RE: nastygram from xxx.lanl.gov

Frank Wales (frank@limitless.co.uk)
Thu, 11 Jul 1996 20:44:08 +-100


[One more message from me to put a few things into
context, then I'm bailing out of these sub-threads publicly
before the subject drift becomes too severe. I'm happy to
continue to debate things off the list.]

Steve Simon:

>Furthermore, I think that it
>is way out of line for a Web administrator to presume that
>just because a robots.txt file exists on a site all robots MUST
>follow it.

Me:

>Except that such an approach countenances abuse, and
>it-doesn't-apply-to-me-ism.

Steve:
>True. But this is implicitly the case anyway.

>[...] It is my opinion that it is unwise and even absurd to
>assume that every programmer in the world that will write
>a robot can be expected to be aware of REP.

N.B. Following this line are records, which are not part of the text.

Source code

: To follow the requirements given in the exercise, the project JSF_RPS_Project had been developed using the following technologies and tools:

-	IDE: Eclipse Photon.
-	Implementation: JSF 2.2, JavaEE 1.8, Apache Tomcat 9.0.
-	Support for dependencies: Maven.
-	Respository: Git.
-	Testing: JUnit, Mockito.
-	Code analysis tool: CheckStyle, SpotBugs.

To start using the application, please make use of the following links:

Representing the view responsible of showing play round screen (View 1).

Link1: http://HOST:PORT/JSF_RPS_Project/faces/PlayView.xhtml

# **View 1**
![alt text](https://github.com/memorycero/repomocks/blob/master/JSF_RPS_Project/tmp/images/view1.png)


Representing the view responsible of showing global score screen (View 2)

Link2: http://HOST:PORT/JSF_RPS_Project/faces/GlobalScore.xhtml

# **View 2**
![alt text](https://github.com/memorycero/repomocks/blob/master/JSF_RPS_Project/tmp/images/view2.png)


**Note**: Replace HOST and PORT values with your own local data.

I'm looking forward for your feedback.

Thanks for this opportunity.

Of course, but as time goes by, and REP evolves into something
that opinion-leading developers and administrators agree on
(and the admins do have a positive role to play), site administrators
might expect that the number of ignorant robots will decline,
especially as most robots will probably be the product of kits and
standard libraries. Such kits would need to incorporate the REP
rules, though, and I believe this is more likely if they make it
into a recognised RFC or some such accepted document.

Me:
>Better, to me, to have
>a robots.txt standard that allows for all reasonable cases,
>with well-defined exceptions.

Steve:
>Your faith in the power of foreseeing every reasonable case and
>exception by a small number of people, no matter how wise,
>who are responsible for REP is touching, but perhaps not entirely
>justified.

I think that it is: the internet is built on a set of evolving standards
that deal with the majority of cases well enough to give a stable,
workable system that is still flexible enough to adapt quickly to
change. I see no reason why creating a taxonomy of robots
should be any different, nor a system of protocols for permitting
them to access the resources of the net in an organised and
generally-acceptable manner. If you have reasons for your
apparent disdain, I'd be interested in hearing them (probably
off the list).

Me:
>Then the gulf between the
>expectations of the administrators and the aims of the
>robot-writers isn't filled with bad feeling and abuse.

Steve:

>It is not the administrators that proposed REP -- it is a small
>group of intelligent and far-seeing robot writers that realized
>that it would be a good thing that would make everybody's life easier.
>It is unfortunate that some administrators then took this to
>imply that if they put a robots.txt file on their site, that act
>alone allows them to expect that ALL robots will follow it.
>As I argued above, I think this expectation is wrong and absurd.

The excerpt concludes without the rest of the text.